*The task:* Below are lines of data; restate word for word those running from the line containing "He was chained, and" to the line containing "The lads had", inclusive, and no others.
--- Record set ---
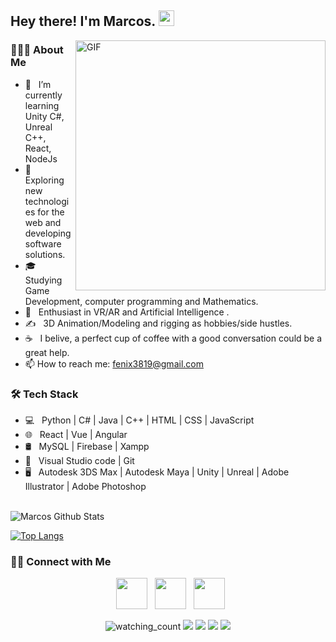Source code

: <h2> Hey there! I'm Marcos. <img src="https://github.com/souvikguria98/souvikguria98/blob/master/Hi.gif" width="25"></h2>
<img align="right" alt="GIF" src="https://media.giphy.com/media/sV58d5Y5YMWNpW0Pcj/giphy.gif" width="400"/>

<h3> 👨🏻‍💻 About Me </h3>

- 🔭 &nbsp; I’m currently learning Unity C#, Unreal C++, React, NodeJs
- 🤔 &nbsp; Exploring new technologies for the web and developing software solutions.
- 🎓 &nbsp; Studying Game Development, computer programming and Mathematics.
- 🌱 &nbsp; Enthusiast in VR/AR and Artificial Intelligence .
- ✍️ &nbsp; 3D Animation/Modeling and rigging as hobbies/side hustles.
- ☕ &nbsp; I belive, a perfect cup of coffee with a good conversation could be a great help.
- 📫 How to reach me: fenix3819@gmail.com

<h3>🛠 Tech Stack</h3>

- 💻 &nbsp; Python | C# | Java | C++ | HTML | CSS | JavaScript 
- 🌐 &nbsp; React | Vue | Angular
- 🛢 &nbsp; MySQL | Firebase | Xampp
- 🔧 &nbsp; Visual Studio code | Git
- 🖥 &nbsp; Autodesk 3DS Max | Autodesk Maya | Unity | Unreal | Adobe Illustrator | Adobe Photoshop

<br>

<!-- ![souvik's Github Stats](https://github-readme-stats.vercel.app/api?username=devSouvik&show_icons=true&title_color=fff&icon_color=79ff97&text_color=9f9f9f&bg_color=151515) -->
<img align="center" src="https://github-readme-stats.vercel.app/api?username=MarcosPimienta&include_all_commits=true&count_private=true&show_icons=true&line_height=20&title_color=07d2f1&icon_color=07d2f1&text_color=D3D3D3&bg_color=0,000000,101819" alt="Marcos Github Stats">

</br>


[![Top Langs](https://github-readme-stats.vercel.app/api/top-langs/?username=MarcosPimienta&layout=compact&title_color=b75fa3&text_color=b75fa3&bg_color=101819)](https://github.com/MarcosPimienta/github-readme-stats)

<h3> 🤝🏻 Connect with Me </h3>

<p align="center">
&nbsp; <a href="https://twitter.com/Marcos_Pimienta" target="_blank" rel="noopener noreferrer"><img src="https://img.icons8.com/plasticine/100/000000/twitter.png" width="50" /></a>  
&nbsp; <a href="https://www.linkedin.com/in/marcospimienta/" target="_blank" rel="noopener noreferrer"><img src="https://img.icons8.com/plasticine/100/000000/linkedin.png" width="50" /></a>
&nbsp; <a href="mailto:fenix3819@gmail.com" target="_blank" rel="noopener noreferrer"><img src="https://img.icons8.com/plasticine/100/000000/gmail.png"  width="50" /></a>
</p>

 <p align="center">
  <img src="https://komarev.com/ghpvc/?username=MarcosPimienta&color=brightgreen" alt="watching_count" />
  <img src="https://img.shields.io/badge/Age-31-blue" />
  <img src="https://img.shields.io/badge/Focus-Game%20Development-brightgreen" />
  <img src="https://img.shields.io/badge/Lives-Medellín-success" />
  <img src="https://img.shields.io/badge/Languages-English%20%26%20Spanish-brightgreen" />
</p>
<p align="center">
---
--- Record set ---
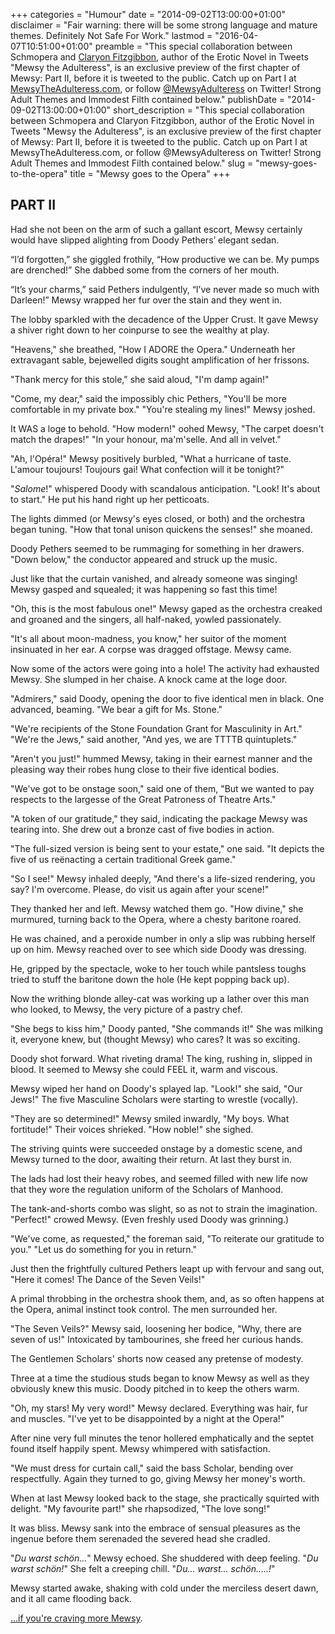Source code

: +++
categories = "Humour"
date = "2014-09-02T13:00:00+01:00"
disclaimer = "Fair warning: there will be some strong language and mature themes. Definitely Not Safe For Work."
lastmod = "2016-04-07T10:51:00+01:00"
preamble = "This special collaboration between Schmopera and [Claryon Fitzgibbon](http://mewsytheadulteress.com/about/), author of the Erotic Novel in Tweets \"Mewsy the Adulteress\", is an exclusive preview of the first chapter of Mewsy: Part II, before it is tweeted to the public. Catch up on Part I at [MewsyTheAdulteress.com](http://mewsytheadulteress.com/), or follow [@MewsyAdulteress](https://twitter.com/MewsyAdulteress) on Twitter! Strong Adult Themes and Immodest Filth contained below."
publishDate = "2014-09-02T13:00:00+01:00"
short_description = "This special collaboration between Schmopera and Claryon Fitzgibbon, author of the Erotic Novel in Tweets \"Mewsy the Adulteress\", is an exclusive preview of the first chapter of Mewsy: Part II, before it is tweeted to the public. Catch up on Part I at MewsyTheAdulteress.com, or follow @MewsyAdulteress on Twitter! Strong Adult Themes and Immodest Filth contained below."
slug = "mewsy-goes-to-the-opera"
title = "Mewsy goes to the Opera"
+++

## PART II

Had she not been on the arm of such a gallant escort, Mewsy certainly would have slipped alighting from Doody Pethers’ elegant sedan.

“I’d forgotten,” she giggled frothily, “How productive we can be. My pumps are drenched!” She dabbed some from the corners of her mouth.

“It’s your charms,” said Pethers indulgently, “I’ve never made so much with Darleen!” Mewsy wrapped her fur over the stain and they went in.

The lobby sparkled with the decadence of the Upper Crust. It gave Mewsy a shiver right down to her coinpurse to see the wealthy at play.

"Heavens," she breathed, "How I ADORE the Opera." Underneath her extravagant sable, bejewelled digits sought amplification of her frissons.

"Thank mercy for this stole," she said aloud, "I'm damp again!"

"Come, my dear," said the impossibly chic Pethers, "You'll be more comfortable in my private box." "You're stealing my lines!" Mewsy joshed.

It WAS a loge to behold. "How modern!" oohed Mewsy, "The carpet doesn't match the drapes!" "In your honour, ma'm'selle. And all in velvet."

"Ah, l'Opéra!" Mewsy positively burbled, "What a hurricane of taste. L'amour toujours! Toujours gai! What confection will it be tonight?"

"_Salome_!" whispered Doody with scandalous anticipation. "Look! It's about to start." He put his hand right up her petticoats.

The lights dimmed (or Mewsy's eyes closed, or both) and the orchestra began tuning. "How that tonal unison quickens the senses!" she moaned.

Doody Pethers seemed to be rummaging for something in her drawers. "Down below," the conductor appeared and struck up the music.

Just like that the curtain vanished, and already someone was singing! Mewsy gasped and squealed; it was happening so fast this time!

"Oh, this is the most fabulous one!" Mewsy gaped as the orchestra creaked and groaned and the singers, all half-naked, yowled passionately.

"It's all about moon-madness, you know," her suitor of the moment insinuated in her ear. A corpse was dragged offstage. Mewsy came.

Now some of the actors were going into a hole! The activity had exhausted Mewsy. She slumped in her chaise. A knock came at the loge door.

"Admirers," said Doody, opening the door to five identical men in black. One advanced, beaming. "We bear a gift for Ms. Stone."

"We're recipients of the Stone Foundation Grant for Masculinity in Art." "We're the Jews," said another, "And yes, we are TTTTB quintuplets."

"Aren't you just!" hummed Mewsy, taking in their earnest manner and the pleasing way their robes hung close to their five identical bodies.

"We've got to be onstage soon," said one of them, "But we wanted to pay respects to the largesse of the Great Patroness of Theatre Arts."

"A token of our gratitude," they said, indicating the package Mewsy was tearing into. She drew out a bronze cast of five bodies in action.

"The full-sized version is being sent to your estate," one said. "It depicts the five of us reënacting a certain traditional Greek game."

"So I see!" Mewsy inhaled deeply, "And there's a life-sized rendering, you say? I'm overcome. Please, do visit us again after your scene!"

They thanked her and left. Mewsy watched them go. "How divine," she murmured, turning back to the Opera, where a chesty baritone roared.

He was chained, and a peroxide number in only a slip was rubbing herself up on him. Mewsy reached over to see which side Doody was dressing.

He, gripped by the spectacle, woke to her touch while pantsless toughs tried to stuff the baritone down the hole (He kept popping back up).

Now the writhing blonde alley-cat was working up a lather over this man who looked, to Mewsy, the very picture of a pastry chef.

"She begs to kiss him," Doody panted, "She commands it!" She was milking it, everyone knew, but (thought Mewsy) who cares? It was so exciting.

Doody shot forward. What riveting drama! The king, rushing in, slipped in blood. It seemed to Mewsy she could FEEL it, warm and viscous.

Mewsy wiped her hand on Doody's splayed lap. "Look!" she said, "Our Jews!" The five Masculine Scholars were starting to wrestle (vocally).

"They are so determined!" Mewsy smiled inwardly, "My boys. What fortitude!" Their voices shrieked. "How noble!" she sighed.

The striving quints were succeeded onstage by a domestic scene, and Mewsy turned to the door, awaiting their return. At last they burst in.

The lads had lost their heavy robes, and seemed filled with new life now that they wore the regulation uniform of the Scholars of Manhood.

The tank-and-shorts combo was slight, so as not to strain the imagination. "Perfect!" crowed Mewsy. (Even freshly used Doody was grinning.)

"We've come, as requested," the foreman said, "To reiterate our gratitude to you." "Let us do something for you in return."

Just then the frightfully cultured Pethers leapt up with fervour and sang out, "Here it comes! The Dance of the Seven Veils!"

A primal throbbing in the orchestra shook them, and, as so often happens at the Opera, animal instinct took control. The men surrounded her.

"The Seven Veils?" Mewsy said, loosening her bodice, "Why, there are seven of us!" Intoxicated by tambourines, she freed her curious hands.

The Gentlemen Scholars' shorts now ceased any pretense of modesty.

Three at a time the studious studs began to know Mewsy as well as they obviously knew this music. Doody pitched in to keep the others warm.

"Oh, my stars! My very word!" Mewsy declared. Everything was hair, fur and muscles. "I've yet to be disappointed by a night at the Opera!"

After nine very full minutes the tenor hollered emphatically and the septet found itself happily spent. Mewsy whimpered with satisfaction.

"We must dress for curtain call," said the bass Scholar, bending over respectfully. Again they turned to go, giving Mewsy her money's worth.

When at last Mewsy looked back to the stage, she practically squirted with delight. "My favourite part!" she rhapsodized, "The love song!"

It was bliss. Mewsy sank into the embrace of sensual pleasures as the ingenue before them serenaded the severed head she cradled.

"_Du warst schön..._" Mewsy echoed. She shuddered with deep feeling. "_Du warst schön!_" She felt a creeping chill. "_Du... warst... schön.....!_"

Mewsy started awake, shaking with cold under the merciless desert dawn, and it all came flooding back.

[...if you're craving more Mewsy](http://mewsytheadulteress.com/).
---
--- Record set ---
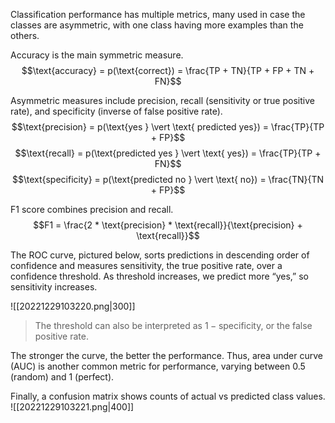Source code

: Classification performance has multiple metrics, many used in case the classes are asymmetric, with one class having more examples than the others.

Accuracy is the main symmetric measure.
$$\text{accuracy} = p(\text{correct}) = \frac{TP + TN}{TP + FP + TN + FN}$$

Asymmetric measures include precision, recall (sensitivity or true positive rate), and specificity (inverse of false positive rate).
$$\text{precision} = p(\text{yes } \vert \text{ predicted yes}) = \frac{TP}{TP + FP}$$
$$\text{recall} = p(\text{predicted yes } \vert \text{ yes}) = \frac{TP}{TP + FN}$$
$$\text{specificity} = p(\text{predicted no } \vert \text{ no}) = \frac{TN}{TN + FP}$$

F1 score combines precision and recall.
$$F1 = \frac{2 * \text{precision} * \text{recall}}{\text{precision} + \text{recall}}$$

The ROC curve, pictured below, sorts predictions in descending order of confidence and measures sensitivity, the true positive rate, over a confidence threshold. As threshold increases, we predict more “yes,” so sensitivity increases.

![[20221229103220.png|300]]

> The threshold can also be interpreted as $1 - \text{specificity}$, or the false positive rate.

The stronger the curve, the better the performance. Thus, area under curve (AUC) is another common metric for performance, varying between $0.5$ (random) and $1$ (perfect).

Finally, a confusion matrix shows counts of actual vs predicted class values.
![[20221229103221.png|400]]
---
*Solution:*
He was chained, and a peroxide number in only a slip was rubbing herself up on him. Mewsy reached over to see which side Doody was dressing.

He, gripped by the spectacle, woke to her touch while pantsless toughs tried to stuff the baritone down the hole (He kept popping back up).

Now the writhing blonde alley-cat was working up a lather over this man who looked, to Mewsy, the very picture of a pastry chef.

"She begs to kiss him," Doody panted, "She commands it!" She was milking it, everyone knew, but (thought Mewsy) who cares? It was so exciting.

Doody shot forward. What riveting drama! The king, rushing in, slipped in blood. It seemed to Mewsy she could FEEL it, warm and viscous.

Mewsy wiped her hand on Doody's splayed lap. "Look!" she said, "Our Jews!" The five Masculine Scholars were starting to wrestle (vocally).

"They are so determined!" Mewsy smiled inwardly, "My boys. What fortitude!" Their voices shrieked. "How noble!" she sighed.

The striving quints were succeeded onstage by a domestic scene, and Mewsy turned to the door, awaiting their return. At last they burst in.

The lads had lost their heavy robes, and seemed filled with new life now that they wore the regulation uniform of the Scholars of Manhood.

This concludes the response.